* **Saved entries**:
- Opening Delimiter -
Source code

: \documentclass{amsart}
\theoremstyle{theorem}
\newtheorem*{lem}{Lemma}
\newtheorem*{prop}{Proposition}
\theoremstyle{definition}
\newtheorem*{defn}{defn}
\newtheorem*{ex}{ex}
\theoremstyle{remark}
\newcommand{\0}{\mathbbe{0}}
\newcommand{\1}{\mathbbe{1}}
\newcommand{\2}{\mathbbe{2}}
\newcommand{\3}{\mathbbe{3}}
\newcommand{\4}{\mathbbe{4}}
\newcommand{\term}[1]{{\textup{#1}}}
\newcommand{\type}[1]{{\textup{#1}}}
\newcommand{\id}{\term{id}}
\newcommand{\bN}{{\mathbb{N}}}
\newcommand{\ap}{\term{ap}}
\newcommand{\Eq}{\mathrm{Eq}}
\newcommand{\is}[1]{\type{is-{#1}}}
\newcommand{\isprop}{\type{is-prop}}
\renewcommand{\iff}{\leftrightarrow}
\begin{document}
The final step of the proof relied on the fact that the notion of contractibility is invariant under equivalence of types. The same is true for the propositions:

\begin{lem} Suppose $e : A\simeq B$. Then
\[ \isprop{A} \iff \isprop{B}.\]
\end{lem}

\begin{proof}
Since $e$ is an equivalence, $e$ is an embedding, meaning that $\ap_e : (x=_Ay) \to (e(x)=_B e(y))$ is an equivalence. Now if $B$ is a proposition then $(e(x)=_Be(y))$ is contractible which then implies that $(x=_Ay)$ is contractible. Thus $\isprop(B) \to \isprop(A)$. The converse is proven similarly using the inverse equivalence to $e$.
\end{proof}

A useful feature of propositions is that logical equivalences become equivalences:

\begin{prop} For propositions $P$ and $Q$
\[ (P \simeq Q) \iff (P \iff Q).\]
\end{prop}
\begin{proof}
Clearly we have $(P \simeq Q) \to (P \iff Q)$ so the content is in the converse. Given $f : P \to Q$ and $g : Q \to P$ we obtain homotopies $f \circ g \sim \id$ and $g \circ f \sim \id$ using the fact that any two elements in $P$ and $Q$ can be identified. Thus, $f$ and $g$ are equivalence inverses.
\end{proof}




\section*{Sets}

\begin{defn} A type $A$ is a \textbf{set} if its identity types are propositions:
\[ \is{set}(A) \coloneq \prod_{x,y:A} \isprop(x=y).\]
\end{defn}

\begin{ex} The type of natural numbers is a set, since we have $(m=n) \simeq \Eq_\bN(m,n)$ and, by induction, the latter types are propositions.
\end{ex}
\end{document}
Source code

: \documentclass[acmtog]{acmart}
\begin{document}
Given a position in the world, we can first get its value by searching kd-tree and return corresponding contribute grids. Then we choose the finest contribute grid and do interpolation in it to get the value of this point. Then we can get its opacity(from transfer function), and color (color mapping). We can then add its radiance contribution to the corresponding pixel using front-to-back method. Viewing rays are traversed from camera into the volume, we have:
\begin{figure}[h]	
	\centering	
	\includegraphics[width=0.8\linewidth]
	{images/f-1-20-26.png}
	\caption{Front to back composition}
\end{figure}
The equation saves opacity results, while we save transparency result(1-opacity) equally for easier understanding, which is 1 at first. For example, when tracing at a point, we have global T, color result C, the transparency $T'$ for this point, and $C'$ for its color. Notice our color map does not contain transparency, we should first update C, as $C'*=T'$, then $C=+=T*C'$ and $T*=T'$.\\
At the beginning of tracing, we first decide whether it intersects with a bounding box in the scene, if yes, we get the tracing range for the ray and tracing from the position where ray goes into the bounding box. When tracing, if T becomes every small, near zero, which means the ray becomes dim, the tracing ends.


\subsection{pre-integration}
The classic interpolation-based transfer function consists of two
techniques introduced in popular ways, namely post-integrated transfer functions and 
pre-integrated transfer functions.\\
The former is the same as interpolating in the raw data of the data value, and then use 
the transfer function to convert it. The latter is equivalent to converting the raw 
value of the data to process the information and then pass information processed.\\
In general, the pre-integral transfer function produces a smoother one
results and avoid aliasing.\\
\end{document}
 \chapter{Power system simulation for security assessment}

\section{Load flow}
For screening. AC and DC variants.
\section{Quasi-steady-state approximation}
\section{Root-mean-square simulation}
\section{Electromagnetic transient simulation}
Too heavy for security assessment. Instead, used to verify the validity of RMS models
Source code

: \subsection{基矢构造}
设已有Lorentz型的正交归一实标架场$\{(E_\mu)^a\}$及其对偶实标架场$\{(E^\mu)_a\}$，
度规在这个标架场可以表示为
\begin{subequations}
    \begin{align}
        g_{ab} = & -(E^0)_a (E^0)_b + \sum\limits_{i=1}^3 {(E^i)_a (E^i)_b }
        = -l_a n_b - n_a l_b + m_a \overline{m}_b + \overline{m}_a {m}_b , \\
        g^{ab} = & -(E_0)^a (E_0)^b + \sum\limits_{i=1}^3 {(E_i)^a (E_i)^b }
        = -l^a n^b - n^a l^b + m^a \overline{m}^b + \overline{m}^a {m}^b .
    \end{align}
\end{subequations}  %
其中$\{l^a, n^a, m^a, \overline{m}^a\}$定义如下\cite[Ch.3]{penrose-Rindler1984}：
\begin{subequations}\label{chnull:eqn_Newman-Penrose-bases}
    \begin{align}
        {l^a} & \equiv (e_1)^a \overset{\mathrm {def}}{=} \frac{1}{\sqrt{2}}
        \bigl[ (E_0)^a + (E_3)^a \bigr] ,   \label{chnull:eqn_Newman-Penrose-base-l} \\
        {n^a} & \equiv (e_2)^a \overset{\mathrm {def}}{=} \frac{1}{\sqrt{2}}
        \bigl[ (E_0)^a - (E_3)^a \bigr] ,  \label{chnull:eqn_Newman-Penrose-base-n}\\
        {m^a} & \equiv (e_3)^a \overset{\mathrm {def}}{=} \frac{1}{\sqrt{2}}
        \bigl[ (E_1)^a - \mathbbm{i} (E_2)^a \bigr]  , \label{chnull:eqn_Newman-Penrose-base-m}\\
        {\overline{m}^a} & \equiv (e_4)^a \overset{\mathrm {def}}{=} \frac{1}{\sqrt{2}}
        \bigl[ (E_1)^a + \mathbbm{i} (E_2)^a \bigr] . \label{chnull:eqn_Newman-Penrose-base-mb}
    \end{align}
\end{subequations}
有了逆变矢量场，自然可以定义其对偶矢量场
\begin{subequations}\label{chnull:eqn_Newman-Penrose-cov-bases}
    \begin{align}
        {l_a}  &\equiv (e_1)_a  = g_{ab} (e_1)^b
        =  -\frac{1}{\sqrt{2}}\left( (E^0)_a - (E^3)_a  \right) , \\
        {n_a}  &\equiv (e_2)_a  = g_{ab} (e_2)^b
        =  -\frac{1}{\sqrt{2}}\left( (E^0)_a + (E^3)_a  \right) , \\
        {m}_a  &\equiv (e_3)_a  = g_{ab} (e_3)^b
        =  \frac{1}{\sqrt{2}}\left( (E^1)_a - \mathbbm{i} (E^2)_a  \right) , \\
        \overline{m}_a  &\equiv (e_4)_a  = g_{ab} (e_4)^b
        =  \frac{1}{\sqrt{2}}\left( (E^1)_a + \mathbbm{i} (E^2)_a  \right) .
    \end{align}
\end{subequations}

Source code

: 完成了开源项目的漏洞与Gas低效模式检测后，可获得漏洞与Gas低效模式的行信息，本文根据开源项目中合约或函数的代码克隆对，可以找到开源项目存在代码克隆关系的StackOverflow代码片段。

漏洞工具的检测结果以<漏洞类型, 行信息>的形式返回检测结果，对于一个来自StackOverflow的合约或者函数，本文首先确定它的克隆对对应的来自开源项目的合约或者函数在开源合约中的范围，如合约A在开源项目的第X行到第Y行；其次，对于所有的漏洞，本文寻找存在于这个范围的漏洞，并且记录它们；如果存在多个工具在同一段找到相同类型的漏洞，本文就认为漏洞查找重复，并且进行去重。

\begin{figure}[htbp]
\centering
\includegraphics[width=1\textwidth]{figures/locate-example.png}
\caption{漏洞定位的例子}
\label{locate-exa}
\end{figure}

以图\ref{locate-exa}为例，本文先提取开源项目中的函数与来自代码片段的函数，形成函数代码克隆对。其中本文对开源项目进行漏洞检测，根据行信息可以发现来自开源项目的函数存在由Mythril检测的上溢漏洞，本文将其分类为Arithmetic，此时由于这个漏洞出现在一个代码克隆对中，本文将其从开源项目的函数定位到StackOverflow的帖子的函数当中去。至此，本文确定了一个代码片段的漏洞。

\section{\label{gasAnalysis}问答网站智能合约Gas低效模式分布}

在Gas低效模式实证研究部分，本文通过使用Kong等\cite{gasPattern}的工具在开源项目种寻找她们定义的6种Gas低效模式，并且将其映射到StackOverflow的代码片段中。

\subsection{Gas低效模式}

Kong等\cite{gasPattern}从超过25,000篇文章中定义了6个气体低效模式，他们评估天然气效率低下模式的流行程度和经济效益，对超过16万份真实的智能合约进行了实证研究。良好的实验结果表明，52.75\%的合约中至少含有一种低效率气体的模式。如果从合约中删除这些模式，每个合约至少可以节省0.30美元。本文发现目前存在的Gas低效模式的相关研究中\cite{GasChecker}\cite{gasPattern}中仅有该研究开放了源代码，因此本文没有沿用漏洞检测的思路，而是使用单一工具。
- Closing Delimiter -
* **Task**: Reproduce every line above containing "back".

* **The answer**:
Given a position in the world, we can first get its value by searching kd-tree and return corresponding contribute grids. Then we choose the finest contribute grid and do interpolation in it to get the value of this point. Then we can get its opacity(from transfer function), and color (color mapping). We can then add its radiance contribution to the corresponding pixel using front-to-back method. Viewing rays are traversed from camera into the volume, we have:
	\caption{Front to back composition}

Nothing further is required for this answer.